For question 2:
If $a_n \to 0$ as $n \to \infty$, then $f$ is continuous at all irrationals, and thus a.e., as $\lim_{t \to x} f(t) = 0$ for every $x$.

If $\limsup_{n \to \infty} a_n > \varepsilon > 0$, then $\{x: f(x) > \varepsilon\}$ is dense, and $f$ is discontinuous everywhere.

For question $2$: if $a_q \ge c q^{-2}$ for some $c > 0$, $f$ is nondifferentiable everywhere, while if $a_q = O(q^{-\eta})$ for some $\eta > 2$, $f$ is differentiable a.e.
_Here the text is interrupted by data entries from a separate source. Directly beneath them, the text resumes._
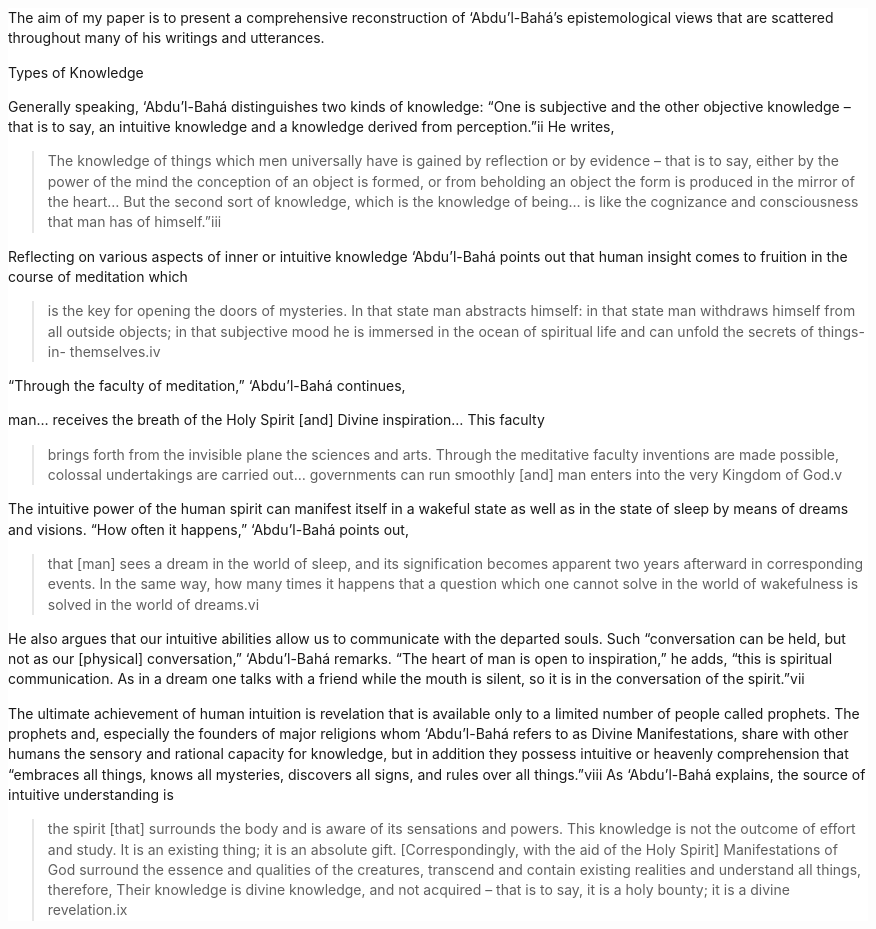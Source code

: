 The aim of my paper is to present a comprehensive reconstruction of ‘Abdu’l-Bahá’s
epistemological views that are scattered throughout many of his writings and utterances.

Types of Knowledge

Generally speaking, ‘Abdu’l-Bahá distinguishes two kinds of knowledge: “One is
subjective and the other objective knowledge – that is to say, an intuitive knowledge and a
knowledge derived from perception.”ii He writes,

> The knowledge of things which men universally have is gained by reflection or by
> evidence – that is to say, either by the power of the mind the conception of an object is
> formed, or from beholding an object the form is produced in the mirror of the heart… But
> the second sort of knowledge, which is the knowledge of being… is like the cognizance
> and consciousness that man has of himself.”iii

Reflecting on various aspects of inner or intuitive knowledge ‘Abdu’l-Bahá points out that
human insight comes to fruition in the course of meditation which

> is the key for opening the doors of mysteries. In that state man abstracts himself: in that
> state man withdraws himself from all outside objects; in that subjective mood he is
> immersed in the ocean of spiritual life and can unfold the secrets of things-in-
> themselves.iv

“Through the faculty of meditation,” ‘Abdu’l-Bahá continues,

man… receives the breath of the Holy Spirit [and] Divine inspiration… This faculty
> brings forth from the invisible plane the sciences and arts. Through the meditative faculty
> inventions are made possible, colossal undertakings are carried out… governments can
> run smoothly [and] man enters into the very Kingdom of God.v

The intuitive power of the human spirit can manifest itself in a wakeful state as well as in
the state of sleep by means of dreams and visions. “How often it happens,” ‘Abdu’l-Bahá points
out,

> that [man] sees a dream in the world of sleep, and its signification becomes apparent two
> years afterward in corresponding events. In the same way, how many times it happens
> that a question which one cannot solve in the world of wakefulness is solved in the world
> of dreams.vi

He also argues that our intuitive abilities allow us to communicate with the departed souls. Such
“conversation can be held, but not as our [physical] conversation,” ‘Abdu’l-Bahá remarks. “The
heart of man is open to inspiration,” he adds, “this is spiritual communication. As in a dream one
talks with a friend while the mouth is silent, so it is in the conversation of the spirit.”vii

The ultimate achievement of human intuition is revelation that is available only to a
limited number of people called prophets. The prophets and, especially the founders of major
religions whom ‘Abdu’l-Bahá refers to as Divine Manifestations, share with other humans the
sensory and rational capacity for knowledge, but in addition they possess intuitive or heavenly
comprehension that “embraces all things, knows all mysteries, discovers all signs, and rules over
all things.”viii As ‘Abdu’l-Bahá explains, the source of intuitive understanding is

> the spirit [that] surrounds the body and is aware of its sensations and powers. This
> knowledge is not the outcome of effort and study. It is an existing thing; it is an absolute
> gift. [Correspondingly, with the aid of the Holy Spirit] Manifestations of God surround
> the essence and qualities of the creatures, transcend and contain existing realities and
> understand all things, therefore, Their knowledge is divine knowledge, and not acquired –
> that is to say, it is a holy bounty; it is a divine revelation.ix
But I don't think you can say it is differentiable a.e. if $a_q = o(q^{-2})$.

EDIT: In fact (see Khinchin's book, "Continued Fractions") for almost every $x$ there are infinitely many $p/q$ with $|x-p/q| < 1/(q^2 \ln(q))$, but for $\varepsilon > 0$, only finitely many with $|x -p/q| < 1/(q^2 \ln(q)^{1+\varepsilon})$. In particular, for $a_q = q^{-2}/\ln(q)$ which is $o(q^{-2})$, $f$ is nondifferentiable almost everywhere.